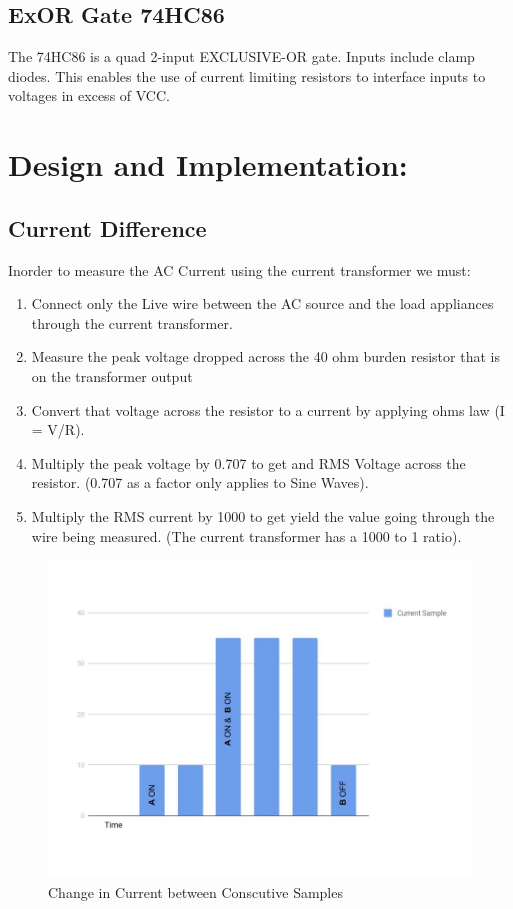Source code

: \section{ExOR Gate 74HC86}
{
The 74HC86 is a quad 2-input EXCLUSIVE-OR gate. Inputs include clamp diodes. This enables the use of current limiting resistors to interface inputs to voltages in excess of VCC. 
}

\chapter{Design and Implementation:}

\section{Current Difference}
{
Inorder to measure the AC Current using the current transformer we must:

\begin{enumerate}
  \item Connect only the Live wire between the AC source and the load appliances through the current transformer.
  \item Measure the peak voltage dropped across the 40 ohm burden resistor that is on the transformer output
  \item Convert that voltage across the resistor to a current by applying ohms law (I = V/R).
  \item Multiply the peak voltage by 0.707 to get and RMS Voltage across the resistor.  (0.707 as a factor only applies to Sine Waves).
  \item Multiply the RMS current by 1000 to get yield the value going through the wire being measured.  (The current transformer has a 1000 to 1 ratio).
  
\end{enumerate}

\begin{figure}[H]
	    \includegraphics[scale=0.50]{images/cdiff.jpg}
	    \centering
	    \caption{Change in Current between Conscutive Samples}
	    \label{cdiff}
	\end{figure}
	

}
• • • • • • •
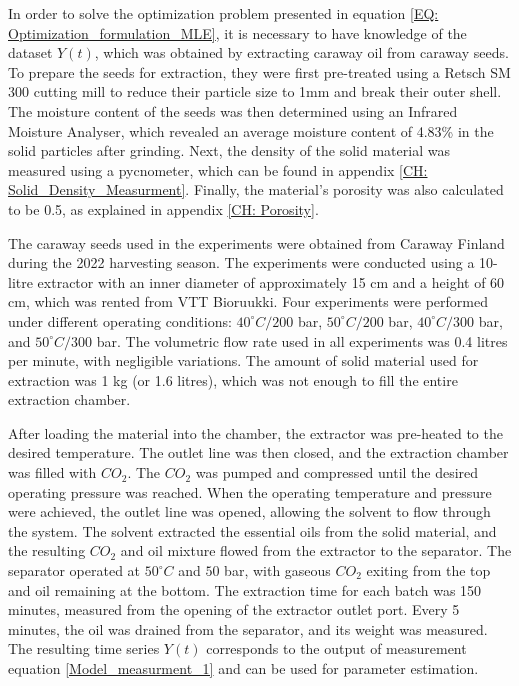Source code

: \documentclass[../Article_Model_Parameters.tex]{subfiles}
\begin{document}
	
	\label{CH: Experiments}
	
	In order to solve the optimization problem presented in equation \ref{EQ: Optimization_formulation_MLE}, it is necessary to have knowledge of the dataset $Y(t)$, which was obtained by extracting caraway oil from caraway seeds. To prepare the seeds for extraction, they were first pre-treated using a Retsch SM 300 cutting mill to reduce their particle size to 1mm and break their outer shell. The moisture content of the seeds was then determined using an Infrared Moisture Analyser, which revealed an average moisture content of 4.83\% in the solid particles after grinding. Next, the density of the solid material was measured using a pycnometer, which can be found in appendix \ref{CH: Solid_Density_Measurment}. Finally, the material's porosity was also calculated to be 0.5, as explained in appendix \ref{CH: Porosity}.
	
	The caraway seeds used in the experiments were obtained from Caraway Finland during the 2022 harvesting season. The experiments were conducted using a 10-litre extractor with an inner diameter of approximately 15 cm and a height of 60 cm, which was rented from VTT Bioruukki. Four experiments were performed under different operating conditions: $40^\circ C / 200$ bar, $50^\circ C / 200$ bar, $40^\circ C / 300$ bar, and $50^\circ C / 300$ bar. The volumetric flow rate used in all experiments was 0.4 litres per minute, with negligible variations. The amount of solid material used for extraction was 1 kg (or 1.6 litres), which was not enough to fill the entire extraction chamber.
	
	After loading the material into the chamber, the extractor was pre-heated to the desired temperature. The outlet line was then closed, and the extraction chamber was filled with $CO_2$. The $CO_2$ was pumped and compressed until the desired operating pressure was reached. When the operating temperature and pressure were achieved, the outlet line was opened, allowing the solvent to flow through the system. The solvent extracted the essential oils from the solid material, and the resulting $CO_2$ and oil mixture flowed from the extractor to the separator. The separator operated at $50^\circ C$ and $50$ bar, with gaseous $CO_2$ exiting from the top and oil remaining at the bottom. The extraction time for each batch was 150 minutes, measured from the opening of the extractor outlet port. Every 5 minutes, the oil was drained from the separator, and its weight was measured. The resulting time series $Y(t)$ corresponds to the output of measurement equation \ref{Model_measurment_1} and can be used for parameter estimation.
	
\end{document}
• • • • • • •
- _Task to carry out_: The number of lines in the records that include "cdiff" is what is needed, with no other words.

- _Written solution_: 2